What information does the IRB need to know before approving your drug study?
- Does the study involve the use of a drug in one or more persons?
- Does the protocol involve the use of an approved drug or a drug used in the course of medical practice?
- Is the drug being used for investigational purposes or off-label?
- Does the investigator have intentions to market the drug or change its current label
- *See definitions section for italicized terms
ESTR SmartForm Sub-Section: Drugs
Identify all drugs, biologics, foods and dietary supplements (approved and unapproved) being used in the Human Research. For each, indicate whether it has an IND number and for those that do, ensure that the application includes one of the following: (a) sponsor protocol with the IND number; (b) communication from the sponsor with the IND number; or (c) communication from the FDA with the IND number. Additionally attach the following items:
- Investigator Brochure for each investigational drug involved in the Human Research
- Current Package Insert (Submit for each marketed drug involved in the Human Research)
- Validation of IND# (e.g. FDA Approval letter or Sponsor Protocol)
Drug – Product intended for use in the diagnosis, cure, mitigation, treatment, or prevention of disease – meets the definition of a drug per the FD&C Act (201(g)(1) – substance (other than food) intended to affect the structure or any function of the body.
Investigational Drug – 1) A product that is not approved (for marketing) in the US as a drug. 2) Approved drug that is not used according to the approved label or used in a new combination of approved drugs.
Note: Practice of medicine allows a physician to use any approved drug for treatment purposes without prior regulatory approval (e.g. – FDA Submission).
Investigational New Drug (IND) application: a request to the FDA for authorization to administer an investigational drug (or biologic) to humans or a marketed drug in a new indication and/or patient population.
Commercial Drugs – Products that are approved for marketing in the US as drugs; used according to the drug labeling. IND requirements depend on whether product is/is not used according to label (printed material that accompanies a drug) and/or there is increase risk associated with change to label.

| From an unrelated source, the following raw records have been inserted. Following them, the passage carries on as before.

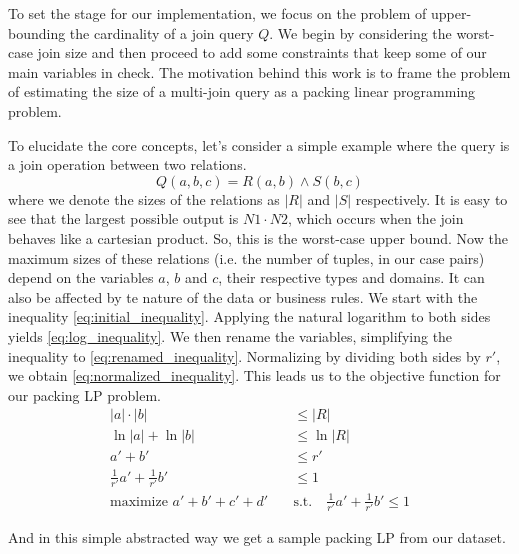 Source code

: To set the stage for our implementation, 
we focus on the problem of upper-bounding the 
cardinality of a join query $Q$. 
We begin by considering the worst-case join size and then proceed
to add some constraints that keep some of our main variables in check.
 The motivation behind this work is to frame the problem of 
 estimating the size of a multi-join query as a packing 
 linear programming problem.

To elucidate the core concepts, 
let's consider a simple example 
where the query is a join operation between two relations.
\[
Q(a, b, c) = R(a, b) \land S(b, c)
\]
where we denote the sizes of the relations as
$|R|$ and $|S|$ respectively.
It is easy to see that the largest possible output is $N1 \cdot N2$, which occurs when the join
behaves like a cartesian product. So, this is the worst-case
upper bound.
Now the maximum sizes of these relations (i.e. the number of tuples, in our case pairs) depend on the
variables $a$, $b$ and $c$, their respective types and domains. It can also
be affected by te nature of the data or business rules.
We start with the inequality \ref{eq:initial_inequality}. Applying the natural logarithm to both sides yields \ref{eq:log_inequality}. We then rename the variables, simplifying the inequality to \ref{eq:renamed_inequality}. 
Normalizing by dividing both sides by \(r'\), we obtain \ref{eq:normalized_inequality}. This leads us to the objective function for our packing LP problem.
\begin{align}
    |a| \cdot |b| &\leq |R| \label{eq:initial_inequality} \\
    \ln|a| + \ln|b| &\leq \ln|R| \label{eq:log_inequality} \\
    a' + b' &\leq r' \label{eq:renamed_inequality} \\
    \frac{1}{r'} a' + \frac{1}{r'} b' &\leq 1 \label{eq:normalized_inequality} \\
    \text{maximize } a' + b' + c' + d' \quad &\text{s.t.} \quad \frac{1}{r'} a' + \frac{1}{r'} b' \leq 1 \label{eq:objective_function}
    \end{align}

And in this simple abstracted way we get a sample packing LP from our dataset.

On-label Use: Drug label refers to the printed material that accompanies a drug (including package insert). When a drug is used ” On-label” the same indication, dose, route of administration, patient population, and/or drug formulation is used in the research study that is listed on the package insert.
Note: Studies involving the on-label use of a drug do not require an IND but still need to go through the IRB review process.
Sponsor is an individual, company, academic institution, or other organization that takes responsibility for and initiates a clinical investigation
Investigator is an individual who conducts a clinical trial under whose immediate direction a drug is administered or dispensed
Sponsor-Investigator is an individual who both initiates and conducts an investigation, and under whose immediate direction a drug is administered or dispensed.
The following 5 criteria must be met for IND exemptions:
- The study is not designed to support approval of a new indication or a change in label.
- The study is not intended to support a significant change in the advertising for the product.
- The study does not involve a route of administration, dosage level or patient population that significantly increases the risks (or decreases the acceptability of the risks) associated with the use of the drug.
- The study is conducted in compliance with the IRB and informed consent regulations.
- The study is conducted in compliance with regulations regarding promotion for investigational drugs.
Note: Investigators can make IND exemption determinations but he/she should submit a rational to the IRB for approval of the exemption. If the IRB does not agree, the investigator can contact the FDA for additional guidance and supporting documentation to provide to the IRB.
IND Preparation and Maintenance (For Sponsor-Investigators)
Note: If the IRB determines an IND submission to the FDA is required for the submitted IRB protocol, then the investigator becomes the Sponsor-Investigator and is responsible for submitting and maintaining the IND.
IND Format and Content (Submit original application containing the sections below to the FDA with 2 photocopies)
- Form 1571 (cover sheet)
- Form 3674 (ClinTrials.gov registration)
- Table of Contents
- Introductory Statement
- General Investigation Plan
- Investigator’s Brochure
- Protocols (Includes Informed Consent & PI’s CVs)
- Chemistry, Manufacturing and Control Data (CMC)
- Pharmacology and Toxicology Data
- Previous Human Experience
- Additional Information
Note: Bolded sections can be referenced to drug labeling or to letters of authorization (cross reference letter from a sponsor/company to their IND or Drug Master File) stating that confidential information from their submission can be used in support of the submission; This allows FDA to reference these sections for the application.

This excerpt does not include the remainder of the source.